Los perros estaban delante, gruñían a la recién llegada. Apenas la distinguía, casi podría confundirla con una jugarreta de su agonía, una alucinación; pero no, era real; un aura color dorado, invisible para el repartidor, emanaba de la presencia divina que había aparecido para ayudarlo.
—Piedad —murmuró la mujer—, merced. Sus almas estarán a salvo ahora, pequeños desamparados.
Adquirió una posición de combate elegante, un momento antes de desaparecer con un zumbido.
A Diego se le escapó un grito cuando escuchó a los perros aullar, un momento antes de caer al suelo ante la fuerza de un poder invisible. Los ojos del joven repartidor no fueron aptos para traducir lo que ocurría.
La mujer apareció un segundo después, junto a los cuerpos de los seres endemoniados. No se movían, no respiraban, no había más brillo en sus miradas. A pesar de que hace unos segundos parecían muertos en vida, ahora lucían como verdaderos cadáveres.
Sin comprender nada, Diego observó a la mujer de negro sostener algo en sus manos. Cristales, dos cristales. Acercó cada uno a un cadáver distinto y entonces, algo increíble para él ocurrió. Una especie de energía dorada de aspecto etéreo comenzó a emanar de los cuerpos inmóviles, muy parecida al aura que envolvía a la desconocida. Estaba siendo absorbida por los cristales, y continuó así hasta que no brotó más.
Una vez que dicha sustancia fue extraída de los cadáveres, la mujer guardó los cristales bajo su gabardina y se dio la vuelta para encarar al repartidor que sufría un ataque de nervios. Avanzó despacio hacia él, y fue hasta entonces que pudo notarlo. Era hermosa. Una alucinación, es lo único que Diego pudo pensar para describir lo que sus ojos veían.
La chica se puso en cuclillas apenas estuvo al frente de Diego, intentó sonreír sin demasiado éxito y le ofreció la mano.
—¿Te encuentras bien? —preguntó.
Estupefacto, Diego tuvo que agitar la cabeza para poder volver en sí y dar una respuesta.
—S-Sí, eso creo —respondió, balbuceante, pero no aceptó la ayuda.
Al ver que no accedía a sostener su mano, la mujer insistió. Él, al fin, la tomó.
—Qué fue... ¿Qué fue eso? Tú... estás... estás brillando.
Una sonrisa, apenas perceptibles se formó en los labios de la chica.
—Así que eres un humano sensible, no podría decir que eres afortunado por eso.
Diego ladeó la cabeza, la presencia del ser divino le traía calma que poco a poco se convertía en curiosidad.
—¿Sensible a qué? —cuestionó.
—A la energía —explicó la mujer, sin más—. Seguro eso los atrajo, han estado llegando a las ciudades porque sus hábitats están siendo perturbados. Se llaman salvajes.

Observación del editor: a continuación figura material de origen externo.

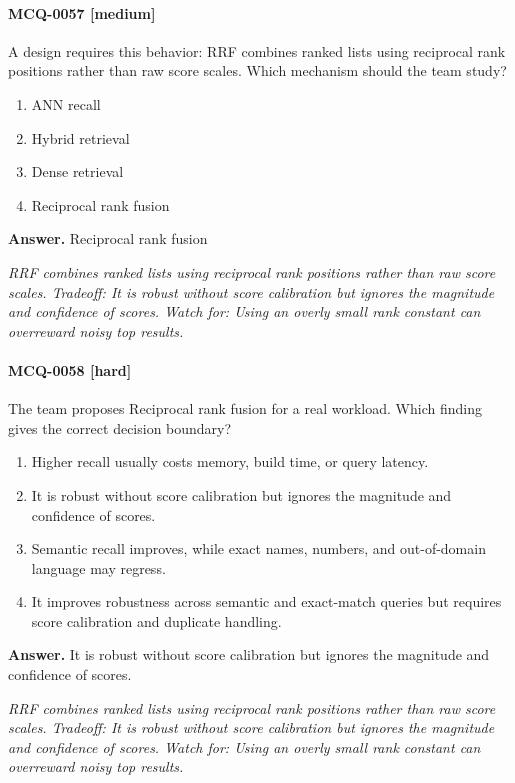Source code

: \paragraph{MCQ-0057 [medium]} A design requires this behavior: RRF combines ranked lists using reciprocal rank positions rather than raw score scales. Which mechanism should the team study?
\begin{enumerate}[label=\Alph*.]
\item ANN recall
\item Hybrid retrieval
\item Dense retrieval
\item Reciprocal rank fusion
\end{enumerate}
\noindent\textbf{Answer.} Reciprocal rank fusion
\par\textit{RRF combines ranked lists using reciprocal rank positions rather than raw score scales. Tradeoff: It is robust without score calibration but ignores the magnitude and confidence of scores. Watch for: Using an overly small rank constant can overreward noisy top results.}
\paragraph{MCQ-0058 [hard]} The team proposes Reciprocal rank fusion for a real workload. Which finding gives the correct decision boundary?
\begin{enumerate}[label=\Alph*.]
\item Higher recall usually costs memory, build time, or query latency.
\item It is robust without score calibration but ignores the magnitude and confidence of scores.
\item Semantic recall improves, while exact names, numbers, and out-of-domain language may regress.
\item It improves robustness across semantic and exact-match queries but requires score calibration and duplicate handling.
\end{enumerate}
\noindent\textbf{Answer.} It is robust without score calibration but ignores the magnitude and confidence of scores.
\par\textit{RRF combines ranked lists using reciprocal rank positions rather than raw score scales. Tradeoff: It is robust without score calibration but ignores the magnitude and confidence of scores. Watch for: Using an overly small rank constant can overreward noisy top results.}
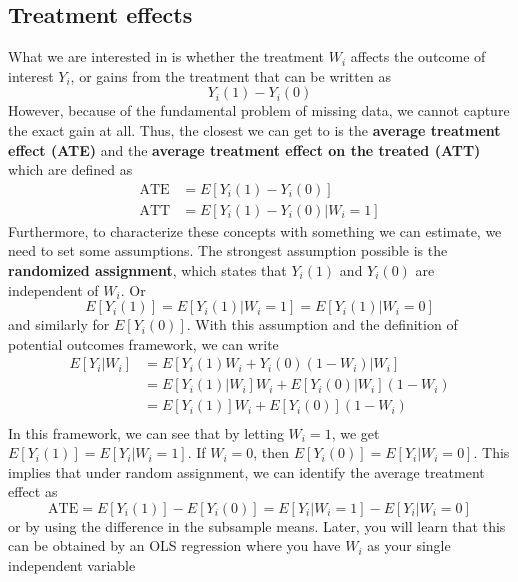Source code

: \documentclass[12pt]{article}
\theoremstyle{definition}
\theoremstyle{property}
\theoremstyle{assumption}
\theoremstyle{example}
\theoremstyle{comment}
\begin{document}
\subsection{Treatment effects}
What we are interested in is whether the treatment $W_i$ affects the outcome of interest $Y_i$, or gains from the treatment that can be written as
\[
Y_i(1)-Y_i(0)
\]
However, because of the fundamental problem of missing data, we cannot capture the exact gain at all. Thus, the closest we can get to is the \textbf{average treatment effect (ATE)} and the \textbf{average treatment effect on the treated (ATT)} which are defined as
\[
\begin{aligned}
\text{ATE}&=E[Y_i(1)-Y_i(0)]\\
\text{ATT}&=E[Y_i(1)-Y_i(0)|W_i=1]
\end{aligned}
\]
Furthermore, to characterize these concepts with something we can estimate, we need to set some assumptions. The strongest assumption possible is the \textbf{randomized assignment}, which states that $Y_i(1)$ and $Y_i(0)$ are independent of $W_i$. Or
\[
E[Y_i(1)]= E[Y_i(1)|W_i=1]=E[Y_i(1)|W_i=0]
\]
and similarly for $E[Y_i(0)]$. With this assumption and the definition of potential outcomes framework, we can write
\[
\begin{aligned}
E[Y_i|W_i]&=E[Y_i(1)W_i + Y_i(0)(1-W_i)|W_i]\\
&=E[Y_i(1)|W_i]W_i+E[Y_i(0)|W_i](1-W_i)\\
&=E[Y_i(1)]W_i+E[Y_i(0)](1-W_i)\\
\end{aligned}
\]
In this framework, we can see that by letting $W_i=1$, we get $E[Y_i(1)]=E[Y_i|W_i=1]$. If $W_i=0$, then $E[Y_i(0)]=E[Y_i|W_i=0]$. This implies that under random assignment, we can identify the average treatment effect as
\[
\text{ATE}=E[Y_i(1)]-E[Y_i(0)] = E[Y_i|W_i=1]-E[Y_i|W_i=0]
\]
or by using the difference in the subsample means. Later, you will learn that this can be obtained by an OLS regression where you have $W_i$ as your single independent variable
\par

\end{document}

Diego no supo cómo reaccionar ante esa respuesta, no comprendía nada.
—Lo lamento, yo no... ¿eres acaso un ángel, o un demonio?
Al ver su desconcierto, la mujer suspiró y negó con la cabeza, dejando ir una sonrisa real.
—Soy una kiniana, hija del Dios de la Realidad. —Miró al repartidor, le guiñó un ojo—. Espero que me guardes el secreto.
En ese momento, Diego parpadeó y la mujer no estaba. Se había ido.
Confundido, miró a su alrededor. No sabía nada de lo qué estaba pasando. Lo último que recordaba era entrar en la calle de López Silva, y luego, nada. Bajó la mirada y encontró una nota a sus pies, junto con un cheque, cuyo remitente era desconocido.
«Lamento lo de tu moto», decía. Extrañado, sin saber de dónde había venido, observó su moto destrozada, a unos pasos de él. Boquiabierto, se quedó mirándola, sin saber exactamente qué hacer.
Casos como los de Diego, eran muy comunes desde hace tiempo. Las aguas pacíficas del mundo energético, se habían vuelto más feroces de lo normal.